The Ladies' Paradise (BBC tie-in) (Oxford World's Classics) (20 page)

‘Oh! Don’t talk to me about it, it’s stifling. What a success! Have you seen the oriental hall?’

‘Superb! Amazing!’

And, elbowed and jostled by the growing mass of women who had little to spend and were rushing towards the inexpensive woollens, they went into ecstasies over the exhibition of carpets. Then Madame Marty explained that she was looking for some material for a coat; but she had not made up her mind, she wanted to see some woollen quilting.
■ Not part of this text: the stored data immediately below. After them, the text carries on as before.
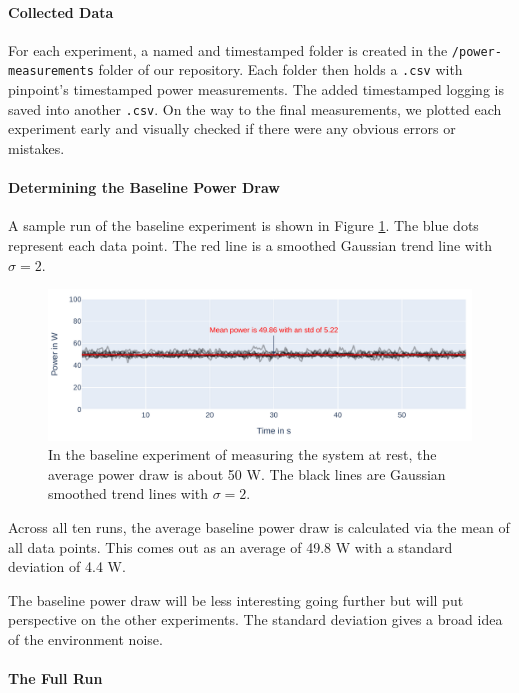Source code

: \newpage
\paragraph{Collected Data}

For each experiment, a named and timestamped folder is created in the \verb|/power-measurements| folder of our repository. 
Each folder then holds a \verb|.csv| with pinpoint's timestamped power measurements. 
The added timestamped logging is saved into another \verb|.csv|. 
On the way to the final measurements, we plotted each experiment early and visually checked if there were any obvious errors or mistakes.

\paragraph{Determining the Baseline Power Draw}

A sample run of the baseline experiment is shown in Figure \ref{fig:plot_baseline}.
The blue dots represent each data point. The red line is a smoothed Gaussian trend line with $\sigma = 2$. 

\begin{figure}[H]
    \includegraphics[width=\linewidth]{power-measurements/stacked_plots/sleep_0714.pdf}
    \caption{In the baseline experiment of measuring the system at rest, the average power draw is about 50 W. The black lines are Gaussian smoothed trend lines with $\sigma = 2$.}
    \label{fig:plot_baseline}
\end{figure}

Across all ten runs, the average baseline power draw is calculated via the mean of all data points. This comes out as an average of 49.8 W with a standard deviation of 4.4 W.

The baseline power draw will be less interesting going further but will put perspective on the other experiments. 
The standard deviation gives a broad idea of the environment noise.

\paragraph{The Full Run}

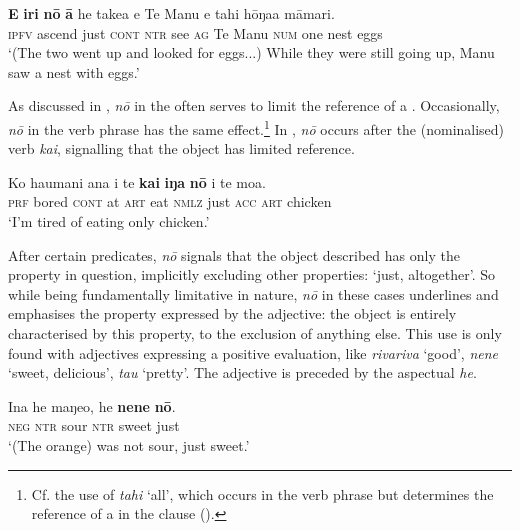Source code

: \ea\label{ex:7.110}
\gll \textbf{E} \textbf{iri} \textbf{nō} \textbf{{\ꞌ}ā} he take{\ꞌ}a e Te Manu e tahi hōŋa{\ꞌ}a māmari.\\
\textsc{ipfv} ascend just \textsc{cont} \textsc{ntr} see \textsc{ag} Te Manu \textsc{num} one nest eggs\\

\glt
‘(The two went up and looked for eggs...) While they were still going up, Manu saw a nest with eggs.’ \textstyleExampleref{[R245.202–203]}
\z

As discussed in , \textit{nō} in the  often serves to limit the reference of a . Occasionally, \textit{nō} in the verb phrase has the same effect.\footnote{\label{fn:347}Cf. the use of \textit{tahi} ‘all’, which occurs in the verb phrase but determines the reference of a  in the clause ().} In , \textit{nō} occurs after the (nominalised) verb \textit{kai}, signalling that the object  has limited reference.

\ea\label{ex:7.111}
\gll Ko ha{\ꞌ}umani {\ꞌ}ana {\ꞌ}i te \textbf{kai} \textbf{iŋa} \textbf{nō} i te moa. \\
\textsc{prf} bored \textsc{cont} at \textsc{art} eat \textsc{nmlz} just \textsc{acc} \textsc{art} chicken \\

\glt 
‘I’m tired of eating only chicken.’ \textstyleExampleref{[R229.123]} 
\z

\largerpage
After certain  predicates, \textit{nō} signals that the object described has only the property in question, implicitly excluding other properties: ‘just, altogether’. So while being fundamentally limitative in nature, \textit{nō} in these cases underlines and emphasises the property expressed by the adjective: the object is entirely characterised by this property, to the exclusion of anything else. This use is only found with adjectives expressing a positive evaluation, like \textit{rivariva} ‘good’, \textit{nene} ‘sweet, delicious’, \textit{tau} ‘pretty’. The adjective is preceded by the aspectual \textit{he}.

\ea\label{ex:7.112}
\gll {\ꞌ}Ina he maŋeo, he \textbf{nene} \textbf{nō}. \\
\textsc{neg} \textsc{ntr} sour \textsc{ntr} sweet just \\

\glt 
‘(The orange) was not sour, just sweet.’ \textstyleExampleref{[Egt-02.135]}
\z

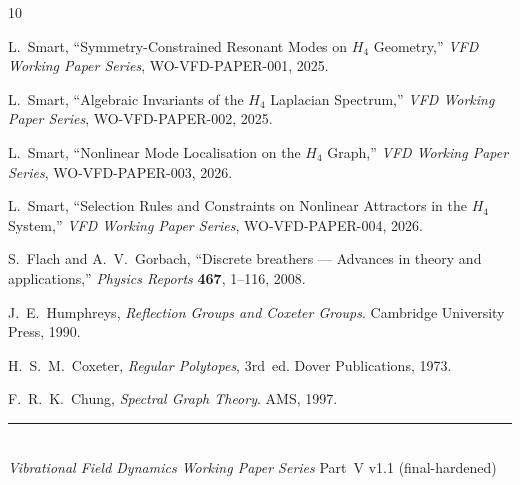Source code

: \documentclass[12pt,a4paper]{article}
\begin{document}
\begin{thebibliography}{10}

L.~Smart,
``Symmetry-Constrained Resonant Modes on $H_4$ Geometry,''
\textit{VFD Working Paper Series}, WO-VFD-PAPER-001, 2025.

L.~Smart,
``Algebraic Invariants of the $H_4$ Laplacian Spectrum,''
\textit{VFD Working Paper Series}, WO-VFD-PAPER-002, 2025.

L.~Smart,
``Nonlinear Mode Localisation on the $H_4$ Graph,''
\textit{VFD Working Paper Series}, WO-VFD-PAPER-003, 2026.

L.~Smart,
``Selection Rules and Constraints on Nonlinear Attractors
in the $H_4$ System,''
\textit{VFD Working Paper Series}, WO-VFD-PAPER-004, 2026.

S.~Flach and A.~V.~Gorbach,
``Discrete breathers --- Advances in theory and applications,''
\textit{Physics Reports} \textbf{467}, 1--116, 2008.

J.~E.~Humphreys,
\textit{Reflection Groups and Coxeter Groups}.
Cambridge University Press, 1990.

H.~S.~M.~Coxeter,
\textit{Regular Polytopes}, 3rd~ed.
Dover Publications, 1973.

F.~R.~K.~Chung,
\textit{Spectral Graph Theory}.
AMS, 1997.

\end{thebibliography}

\vfill
\noindent\rule{\textwidth}{0.4pt}\\[4pt]
{\footnotesize
\textit{Vibrational Field Dynamics Working Paper Series}
\hfill Part~V \quad v1.1 (final-hardened)}
\end{document}
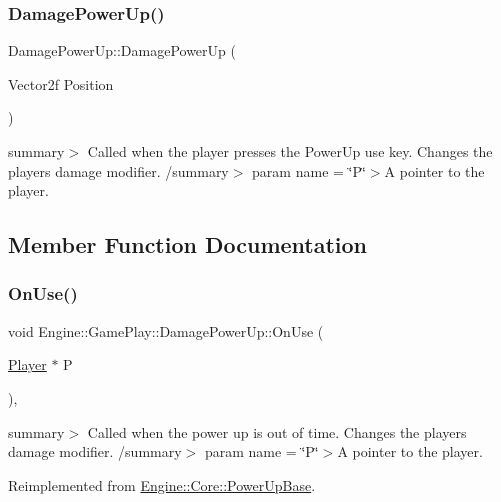 \subsubsection{\texorpdfstring{Damage\+Power\+Up()}{DamagePowerUp()}}
{\footnotesize\ttfamily Damage\+Power\+Up\+::\+Damage\+Power\+Up (\begin{DoxyParamCaption}\item[{Vector2f}]{Position }\end{DoxyParamCaption})}

summary$>$ Called when the player presses the Power\+Up use key. Changes the players damage modifier. /summary$>$ param name = \char`\"{}\+P\char`\"{}$>$A pointer to the player.

\subsection{Member Function Documentation}
\mbox{\label{class_engine_1_1_game_play_1_1_damage_power_up_abadfb61b67dd580bc98d7e120c2809cd}} 
\subsubsection{\texorpdfstring{On\+Use()}{OnUse()}}
{\footnotesize\ttfamily void Engine\+::\+Game\+Play\+::\+Damage\+Power\+Up\+::\+On\+Use (\begin{DoxyParamCaption}\item[{\hyperlink{class_engine_1_1_game_play_1_1_player}{Player} $\ast$}]{P }\end{DoxyParamCaption})\hspace{0.3cm}{\ttfamily [override]}, {\ttfamily [virtual]}}

summary$>$ Called when the power up is out of time. Changes the players damage modifier. /summary$>$ param name = \char`\"{}\+P\char`\"{}$>$A pointer to the player.

Reimplemented from \hyperlink{class_engine_1_1_core_1_1_power_up_base_a1c93516694b752a8ebc42eb181cb2b78}{Engine\+::\+Core\+::\+Power\+Up\+Base}.

\mbox{\label{class_engine_1_1_game_play_1_1_damage_power_up_a97bdd448602470ff4305b39eee866fd2}} 
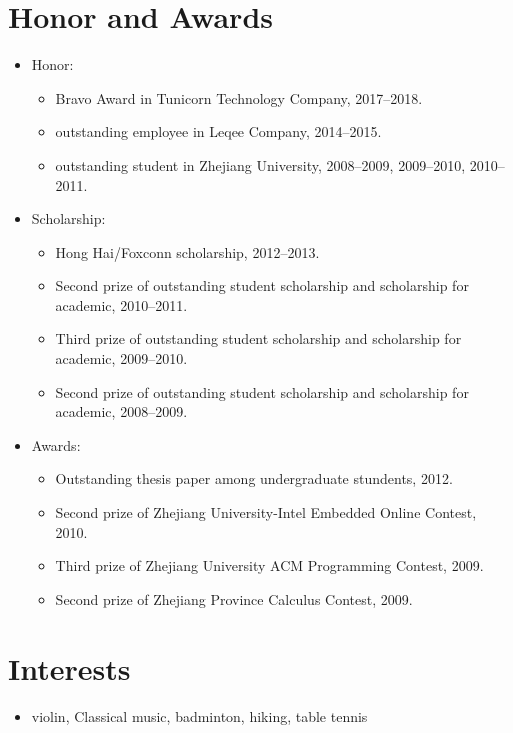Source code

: \documentclass[letterpaper]{article}
\begin{document}
\section*{Honor and Awards}
\begin{itemize}
    \item Honor:
        \begin{itemize}
            \item Bravo Award in Tunicorn Technology Company, 2017--2018.
            \item outstanding employee in Leqee Company, 2014--2015.
            \item outstanding student in Zhejiang University, 2008--2009, 2009--2010, 2010--2011.
        \end{itemize}
    \item Scholarship:
        \begin{itemize}
            \item Hong Hai/Foxconn scholarship, 2012--2013.	
            \item Second prize of outstanding student scholarship and scholarship for academic, 2010--2011.
            \item Third prize of outstanding student scholarship and scholarship for academic, 2009--2010.
            \item Second prize of outstanding student scholarship and scholarship for academic, 2008--2009.
        \end{itemize}
    \item Awards:
        \begin{itemize}
            \item Outstanding thesis paper among undergraduate stundents, 2012.
            \item Second prize of Zhejiang University-Intel Embedded Online Contest, 2010.
            \item Third prize of Zhejiang University ACM Programming Contest, 2009.
            \item Second prize of Zhejiang Province Calculus Contest, 2009.
        \end{itemize}
\end{itemize}


\section*{Interests}
\begin{itemize}
\item violin, Classical music, badminton, hiking, table tennis
\end{itemize}

\bigskip
\begin{center}
    \begin{footnotesize}
    \end{footnotesize}
\end{center}
\end{document}
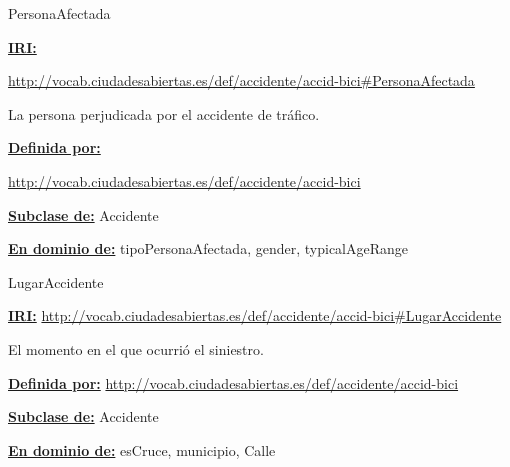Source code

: \begin{mybox}{PersonaAfectada}
\begin{flushleft}
\underline{\textbf{IRI:}}

\url{http://vocab.ciudadesabiertas.es/def/accidente/accid-bici#PersonaAfectada}
\newline

La persona perjudicada por el accidente de tráfico.
\newline

\underline{\textbf{Definida por:}}

\url{http://vocab.ciudadesabiertas.es/def/accidente/accid-bici}
\newline

\underline{\textbf{Subclase de:}}
\newline Accidente
\newline

\underline{\textbf{En dominio de:}}
\newline tipoPersonaAfectada, \hspace{2em} gender, \hspace{2em} typicalAgeRange

\end{flushleft}
\end{mybox}


\begin{mybox}{LugarAccidente}
\begin{flushleft}
\underline{\textbf{IRI:}}
\url{http://vocab.ciudadesabiertas.es/def/accidente/accid-bici#LugarAccidente}
\newline

El momento en el que ocurrió el siniestro.
\newline

\underline{\textbf{Definida por:}}
\url{http://vocab.ciudadesabiertas.es/def/accidente/accid-bici}
\newline

\underline{\textbf{Subclase de:}}
\newline Accidente
\newline

\underline{\textbf{En dominio de:}}
\newline esCruce, \hspace{2em} municipio, \hspace{2em} Calle

\end{flushleft}
\end{mybox}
‘But just look at it, mamma,’ murmured Valentine, ‘it’s too common.’

‘Come and look at the silks,’ said Madame Desforges. ‘You must see their famous Paris-Paradise.’

Madame Marty hesitated for a moment. It would be very expensive, and she had faithfully promised her husband that she would be careful! She had been buying for an hour already; quite a pile of articles were following her—a muff and ruching for herself, some stockings for her daughter. In the end she said to the assistant who was showing her the quilting:

‘Well, no! I’m going to the silk department… There’s really nothing here that I want.’

The assistant took the articles and walked ahead of the ladies.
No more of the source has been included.